Finding a Common Ground: Should COVID Vaccines be Mandated?
By Olivia Boudreau ‘23 | February 23, 2021
On February 18, 2021, the co-chairs of the Events committee, Emily Burns and Samatha Riley, hosted their fourth Common Ground event in the Jean Student Center Event Space. This was the first Common Ground event of the semester. The central question of the event was whether the COVID-19 vaccine should be mandated.
Around twenty-five to thirty students attended the event, with representation from multiple majors, including Nursing, Communications, and Politics. Program Chair Jenifer Wallitsch moderated the event, asking the questions and keeping the conversation on the vaccine going as the program went on.
The first question asked during the event was about the public’s fears in regards to the vaccine. Most students were concerned about the spread of misinformation to the public leading to skepticism about the vaccine and its effectiveness. The second question asked students if they had any specific concerns about the vaccine or receiving it; the general consensus on that question was no.
The subject then shifted to the media’s role in spreading information about the vaccine and COVID-19 in general.

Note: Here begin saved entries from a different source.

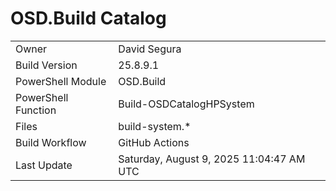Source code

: ﻿# OSD.Build Catalog

| | |
|-|-|
| Owner | David Segura |
| Build Version | 25.8.9.1 |
| PowerShell Module | OSD.Build |
| PowerShell Function | Build-OSDCatalogHPSystem |
| Files | build-system.* |
| Build Workflow | GitHub Actions |
| Last Update | Saturday, August 9, 2025 11:04:47 AM UTC |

Students generally expressed the concern that the media could be spreading misinformation or biases about the virus and the vaccine.
On the topic of the government, students gave varying opinions on whether the state or federal government should be in charge of distributing the vaccine as well as the schedule of who gets the vaccine and when. Students were mostly in agreement that the states should have a greater say in this than the federal government, as states may have more information on their general populations.
Some students also shared the opinion that the vaccine should not be federally mandated but mandated by the states, institutions, and different businesses. Students also came to the conclusion that federally mandating vaccines is unconstitutional, however much of the population would like it to be mandated for everyone. A general consensus was also that people should be vaccinated if they are going to large gatherings or getting on a plane, although it would be difficult to mandate.
Students were then asked if they believed that the COVID-19 vaccine differed from other vaccines in terms of protection, such as the polio vaccine. The general agreement was that it did not differ very much and that the general protection of the population from all of these diseases was important.
Finally, participants were asked if they would be more or less likely to support politicians who got the vaccine. Students expressed their concerns about politicians “jumping the line,” or getting vaccinated before other vulnerable populations when they were not as at-risk. However, some students were in favor of President Biden having received the vaccine, as he is in a vulnerable population. Some also agreed that the vaccines are better used to be distributed rather than discarded, even if it meant having to vaccinate less vulnerable populations to avoid waste.
The Events Committee will be holding another Common Ground event in the Jean Student Center Event Space on March 9, 2021, at 7 pm. The topic of that event will be, “Should the Minimum Wage be $15?”